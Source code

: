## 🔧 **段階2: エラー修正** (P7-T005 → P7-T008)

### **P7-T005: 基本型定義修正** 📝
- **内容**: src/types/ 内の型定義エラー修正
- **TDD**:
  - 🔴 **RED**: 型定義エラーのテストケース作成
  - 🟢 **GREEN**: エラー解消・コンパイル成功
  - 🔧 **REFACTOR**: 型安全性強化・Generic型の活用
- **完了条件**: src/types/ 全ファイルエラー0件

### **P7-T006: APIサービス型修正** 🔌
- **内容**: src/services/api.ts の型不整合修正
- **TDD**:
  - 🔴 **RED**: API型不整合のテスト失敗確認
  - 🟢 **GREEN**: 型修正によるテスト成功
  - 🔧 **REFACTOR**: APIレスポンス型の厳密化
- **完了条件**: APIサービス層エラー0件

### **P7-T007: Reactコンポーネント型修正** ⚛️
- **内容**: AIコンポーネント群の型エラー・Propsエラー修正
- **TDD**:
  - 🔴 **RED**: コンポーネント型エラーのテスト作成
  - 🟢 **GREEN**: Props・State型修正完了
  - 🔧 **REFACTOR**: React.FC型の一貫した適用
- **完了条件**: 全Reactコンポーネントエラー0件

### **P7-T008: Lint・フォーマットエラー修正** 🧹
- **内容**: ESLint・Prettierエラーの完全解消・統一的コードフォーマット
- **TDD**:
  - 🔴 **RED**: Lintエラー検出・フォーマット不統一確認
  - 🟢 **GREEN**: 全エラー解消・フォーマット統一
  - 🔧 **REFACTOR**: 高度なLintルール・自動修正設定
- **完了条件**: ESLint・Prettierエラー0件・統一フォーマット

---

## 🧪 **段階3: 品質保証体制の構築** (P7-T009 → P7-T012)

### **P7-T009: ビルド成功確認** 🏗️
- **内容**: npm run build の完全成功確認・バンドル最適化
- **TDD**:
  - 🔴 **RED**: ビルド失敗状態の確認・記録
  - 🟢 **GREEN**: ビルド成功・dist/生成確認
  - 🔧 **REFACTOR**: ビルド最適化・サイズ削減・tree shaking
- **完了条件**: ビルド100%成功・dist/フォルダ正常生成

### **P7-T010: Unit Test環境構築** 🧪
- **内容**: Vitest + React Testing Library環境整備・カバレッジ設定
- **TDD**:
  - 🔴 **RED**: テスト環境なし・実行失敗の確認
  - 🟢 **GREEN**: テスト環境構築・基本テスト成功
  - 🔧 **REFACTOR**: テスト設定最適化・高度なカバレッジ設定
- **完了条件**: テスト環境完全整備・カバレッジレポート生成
* * *
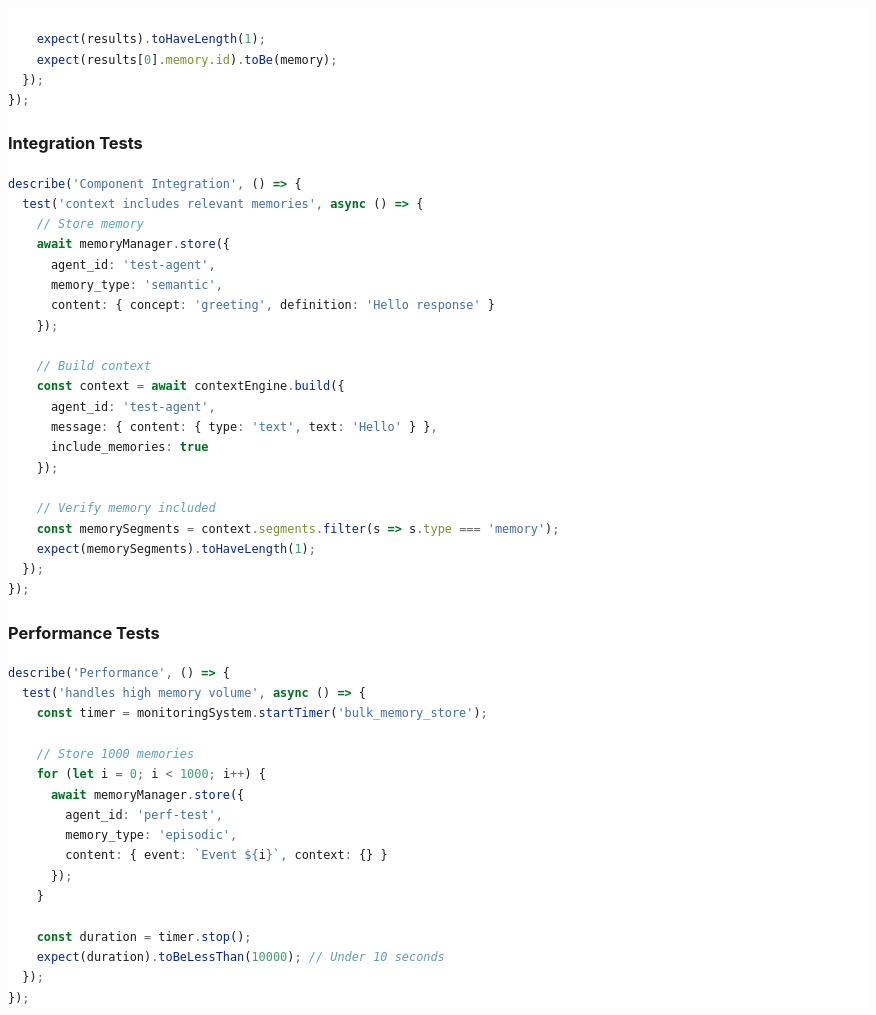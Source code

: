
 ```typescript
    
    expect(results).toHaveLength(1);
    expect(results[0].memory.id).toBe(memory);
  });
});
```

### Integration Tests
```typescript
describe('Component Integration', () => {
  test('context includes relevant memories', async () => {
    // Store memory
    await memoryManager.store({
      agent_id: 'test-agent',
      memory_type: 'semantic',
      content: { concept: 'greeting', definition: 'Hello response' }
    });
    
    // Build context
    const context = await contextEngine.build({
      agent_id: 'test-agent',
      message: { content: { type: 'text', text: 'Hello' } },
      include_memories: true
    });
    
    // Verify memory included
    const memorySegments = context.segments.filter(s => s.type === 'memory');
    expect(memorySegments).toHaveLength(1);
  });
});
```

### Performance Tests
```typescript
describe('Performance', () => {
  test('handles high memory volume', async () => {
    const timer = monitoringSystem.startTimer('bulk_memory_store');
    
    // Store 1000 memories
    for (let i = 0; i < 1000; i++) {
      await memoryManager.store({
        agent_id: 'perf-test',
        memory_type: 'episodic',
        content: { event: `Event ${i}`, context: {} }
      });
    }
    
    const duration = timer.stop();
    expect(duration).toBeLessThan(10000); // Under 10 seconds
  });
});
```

• _Problem_:
Wherever the string "toHaveLength" turns up in the material, copy the whole line.

• _Written response_:
    expect(results).toHaveLength(1);
    expect(memorySegments).toHaveLength(1);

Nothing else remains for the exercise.